P. aeruginosa is one of the most important pathogen that causes nosocomial infections often acquired from hospital environment and contaminated medical devices. The infections caused by this bacterium are particularly problematic because it is inherently resistant to several unrelated antimicrobial agents and antiseptics. Hence, the aim of this study was to determine drug resistance and disinfectants susceptibility of P. aeruginosa isolated from clinical samples and hospital environments. A laboratory based cross sectional study was conducted from May to September, 2012 on a total of 81 P. aeruginosa isolates. A standard bacteriological technique (conventional biochemical tests and pigment production) was used to identify the bacterium. Drug resistance and disinfectant susceptibility tests were determined by Kirby-Bauer disc-diffusion and through the classic method of successive dilutions respectively. In this study a total of 305 (160 clinical and 145 environmental) samples were investigated for P. aeruginosa and 81 isolates were obtained. This gives an overall P. aeruginosa isolation rate of 26.5% (81/305). About 47.5% of the clinical and 34.2% environmental isolates were detected from wounds and ward sinks respectively. Of these P. aeruginosa isolates, 95.1% were resistance to Trimethoprim-sulphametoxazole, 62% to Gentamicin, and 58% to Ceftriaxone. But, only 4.9% of isolates were resistance to Amikacin. Moreover, disinfectant susceptibility test revealed that hydrogen peroxide and sodium hypochlorite had a higher (92.6% & 91.4%) bactericidal activity compared to ethanol and savlon at the recommended user dilution.
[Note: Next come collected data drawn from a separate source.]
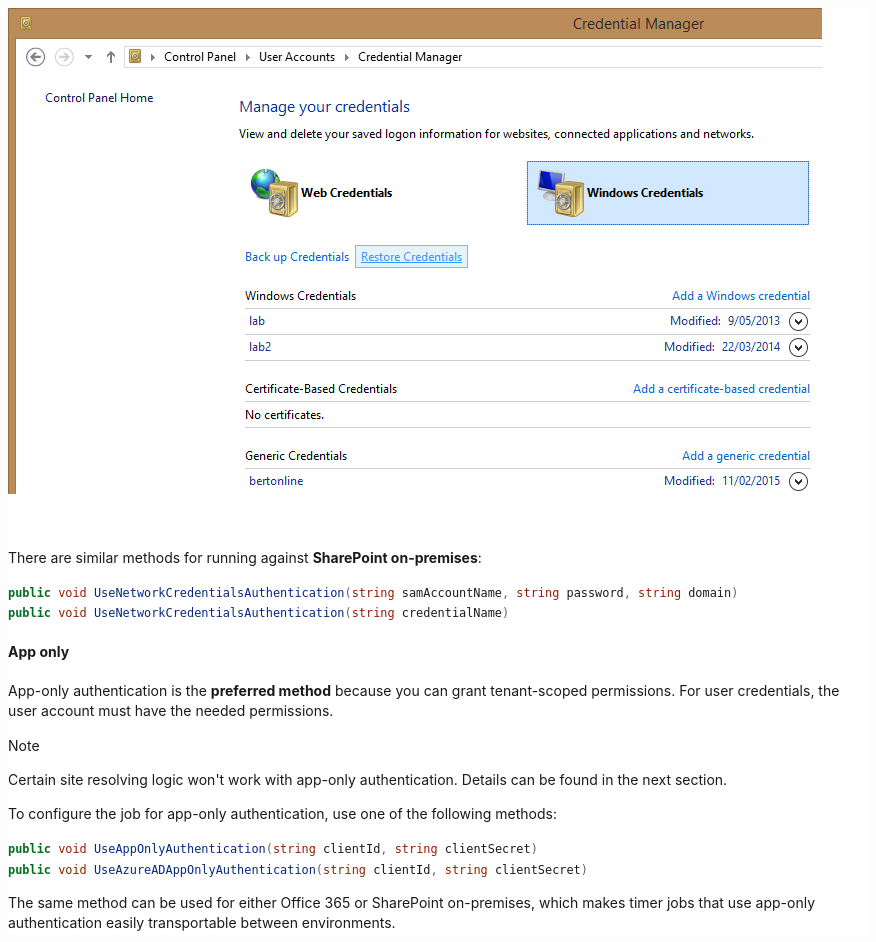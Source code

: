 ![The Windows Credential Manager](media/timerjob-framework/HdqvsHy.png)

<br/>

There are similar methods for running against **SharePoint on-premises**:

```csharp
public void UseNetworkCredentialsAuthentication(string samAccountName, string password, string domain)
public void UseNetworkCredentialsAuthentication(string credentialName)
```

#### App only

App-only authentication is the **preferred method** because you can grant tenant-scoped permissions. For user credentials, the user account must have the needed permissions. 

> [!NOTE] 
> Certain site resolving logic won't work with app-only authentication. Details can be found in the next section. 

To configure the job for app-only authentication, use one of the following methods:

```csharp
public void UseAppOnlyAuthentication(string clientId, string clientSecret)
public void UseAzureADAppOnlyAuthentication(string clientId, string clientSecret)
```

The same method can be used for either Office 365 or SharePoint on-premises, which makes timer jobs that use app-only authentication easily transportable between environments.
In general, our results indicated that P. aeruginosa was significantly resistance to commonly prescribed antimicrobial drugs, a situation that demands a more rational and appropriate use of antibiotics. Hydrogen peroxide and sodium hypochlorite were relatively more effective when used in recommended dilution. However, all tested disinfectants or antiseptics showed reduced bactericidal activities in higher dilutions. Therefore, strict adherence to the recommended dilution is important for better activity. The correct use of them also has to be considered appropriately as part of infection control practices.